§ EXERCISE AIM
The listing below is to be duplicated exactly, with every picture omitted.

§ MATERIAL FOR THIS EXERCISE

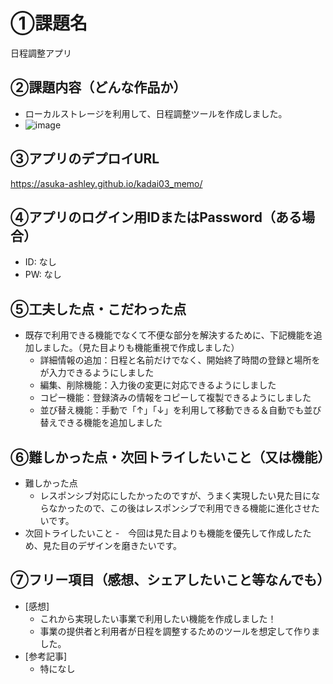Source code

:# ①課題名
日程調整アプリ

## ②課題内容（どんな作品か）
- ローカルストレージを利用して、日程調整ツールを作成しました。
- ![image](https://github.com/user-attachments/assets/1b6ee04e-2fee-4588-815a-5235e68b88e2)


## ③アプリのデプロイURL
https://asuka-ashley.github.io/kadai03_memo/

## ④アプリのログイン用IDまたはPassword（ある場合）
- ID: なし
- PW: なし

## ⑤工夫した点・こだわった点
- 既存で利用できる機能でなくて不便な部分を解決するために、下記機能を追加しました。（見た目よりも機能重視で作成しました）
  - 詳細情報の追加：日程と名前だけでなく、開始終了時間の登録と場所をが入力できるようにしました  
  - 編集、削除機能：入力後の変更に対応できるようにしました
  - コピー機能：登録済みの情報をコピーして複製できるようにしました
  - 並び替え機能：手動で「↑」「↓」を利用して移動できる＆自動でも並び替えできる機能を追加しました

## ⑥難しかった点・次回トライしたいこと（又は機能）
- 難しかった点
  - レスポンシブ対応にしたかったのですが、うまく実現したい見た目にならなかったので、この後はレスポンシブで利用できる機能に進化させたいです。   
- 次回トライしたいこと
  -　今回は見た目よりも機能を優先して作成したため、見た目のデザインを磨きたいです。 

## ⑦フリー項目（感想、シェアしたいこと等なんでも）
- [感想]
  - これから実現したい事業で利用したい機能を作成しました！
  - 事業の提供者と利用者が日程を調整するためのツールを想定して作りました。
- [参考記事]
  - 特になし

§ WRITTEN SOLUTION
Source code

:# ①課題名
日程調整アプリ

## ②課題内容（どんな作品か）
- ローカルストレージを利用して、日程調整ツールを作成しました。
- ![image](https://github.com/user-attachments/assets/1b6ee04e-2fee-4588-815a-5235e68b88e2)


## ③アプリのデプロイURL
https://asuka-ashley.github.io/kadai03_memo/

## ④アプリのログイン用IDまたはPassword（ある場合）
- ID: なし
- PW: なし

## ⑤工夫した点・こだわった点
- 既存で利用できる機能でなくて不便な部分を解決するために、下記機能を追加しました。（見た目よりも機能重視で作成しました）
  - 詳細情報の追加：日程と名前だけでなく、開始終了時間の登録と場所をが入力できるようにしました  
  - 編集、削除機能：入力後の変更に対応できるようにしました
  - コピー機能：登録済みの情報をコピーして複製できるようにしました
  - 並び替え機能：手動で「↑」「↓」を利用して移動できる＆自動でも並び替えできる機能を追加しました

## ⑥難しかった点・次回トライしたいこと（又は機能）
- 難しかった点
  - レスポンシブ対応にしたかったのですが、うまく実現したい見た目にならなかったので、この後はレスポンシブで利用できる機能に進化させたいです。   
- 次回トライしたいこと
  -　今回は見た目よりも機能を優先して作成したため、見た目のデザインを磨きたいです。 

## ⑦フリー項目（感想、シェアしたいこと等なんでも）
- [感想]
  - これから実現したい事業で利用したい機能を作成しました！
  - 事業の提供者と利用者が日程を調整するためのツールを想定して作りました。
- [参考記事]
  - 特になし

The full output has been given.